AA Edit | TN govt tries to salvage democracy from Ravi
Tamil Nadu chief minister M.K. Stalin took the bull by the horns on Saturday when the state’s politics was seemingly descending into a morass of ignorant, juvenile stunts, played by governor R.N. Ravi, distracting the people from the existential danger facing democracy. The special session of the state legislature readopting half a score of bills that were passed earlier by the same House but returned by the governor was the government’s bid to establish the people’s will.
As it is known, the governor’s post is not only a relic from the colonial past — it was the East India Company that first introduced governors to suppress and dominate the local people — that has become redundant.

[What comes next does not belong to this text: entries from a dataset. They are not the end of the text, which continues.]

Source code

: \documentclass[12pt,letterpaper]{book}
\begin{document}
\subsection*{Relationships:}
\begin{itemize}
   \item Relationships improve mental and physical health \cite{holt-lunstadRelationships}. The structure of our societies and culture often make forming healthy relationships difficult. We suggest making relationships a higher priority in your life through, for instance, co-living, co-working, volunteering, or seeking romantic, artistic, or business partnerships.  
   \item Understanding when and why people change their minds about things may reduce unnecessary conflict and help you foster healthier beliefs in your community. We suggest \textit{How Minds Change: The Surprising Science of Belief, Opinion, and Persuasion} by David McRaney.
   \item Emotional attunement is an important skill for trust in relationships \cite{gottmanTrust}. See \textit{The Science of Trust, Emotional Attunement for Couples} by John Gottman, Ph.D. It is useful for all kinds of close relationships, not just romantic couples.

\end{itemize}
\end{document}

For the job profile just entails lording over a democratically elected regime. Yet hitherto, governors, conscious of constitutional restraints, played their part with dignity and integrity by bowing to the will of the people, expressed through legislative decisions and rulers’ actions.

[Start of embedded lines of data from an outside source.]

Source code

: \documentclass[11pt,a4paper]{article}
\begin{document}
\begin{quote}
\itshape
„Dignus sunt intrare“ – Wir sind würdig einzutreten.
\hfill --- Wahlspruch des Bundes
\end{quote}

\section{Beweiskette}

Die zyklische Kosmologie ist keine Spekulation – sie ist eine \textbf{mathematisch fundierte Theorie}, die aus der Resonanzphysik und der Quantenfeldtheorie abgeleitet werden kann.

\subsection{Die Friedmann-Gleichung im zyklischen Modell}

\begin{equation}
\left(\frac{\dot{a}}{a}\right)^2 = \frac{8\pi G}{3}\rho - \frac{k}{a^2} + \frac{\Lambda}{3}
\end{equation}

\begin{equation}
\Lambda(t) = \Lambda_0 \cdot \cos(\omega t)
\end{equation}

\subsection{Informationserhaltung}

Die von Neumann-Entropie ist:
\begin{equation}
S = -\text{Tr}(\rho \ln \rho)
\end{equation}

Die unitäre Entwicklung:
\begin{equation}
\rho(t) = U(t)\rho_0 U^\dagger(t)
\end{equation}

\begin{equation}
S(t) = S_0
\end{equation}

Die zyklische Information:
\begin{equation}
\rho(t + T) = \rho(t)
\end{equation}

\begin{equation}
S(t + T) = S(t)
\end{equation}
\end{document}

That equation between the democratically elected government and nominated governor went for a toss when Mr Ravi moved into the historic Raj Bhavan in Chennai. Cocking a snook at the aspirations of the local people, making unsavoury comments about Tamil literature and culture and interacting with the top brass of the state universities on the ground that he is the chancellor without taking the government into confidence, he was seeking to run a parallel fiefdom.
Apparently peeved by the mismatch between his own political orientation and the prevalent popular ideological persuasions in the state, he tried to overrun the decisions of the Assembly, which is considered the sanctum sanctorum of democracy, by sitting over files from the legislature and the government that reach his table.
The government sought remedy for the impasse from the Supreme Court, which, too, expressed concern over the trend, impelling the governor to reject the bills pending with him. The government then decided to send those bills back to him as the Constitution does not allow him to reject a bill twice. That perhaps is the constitutional way of salvaging democracy.
The curious part was that far from acting as the constitutional head of a state he is supposed to lead with a dignified presence in keeping with the highest traditions of the job in independent India, Governor Ravi saw his role as a representative of the Centre tasked with putting a spanner in the works.
Mr Ravi chose to make his role into an actively adversarial presence in the state of Dravidian rule, questioning its ideology, its beliefs and acting very much like a member of the Opposition. To make it worse, he began interpreting the Constitution in comments stating that he believed a bill was dead if the governor did not give their assent to it.
The role of governors has come under stricter scrutiny now as at least four states have gone to the top court seeking relief from the overactive presence of the Centre’s representatives who seem to view it as a political opportunity rather than a ceremonial presence even if the background of most is hardcore politics. That the problems are arising only in states not ruled by the dispensation at the Centre tells the story of how political such confrontations are between elected governments and committed governors.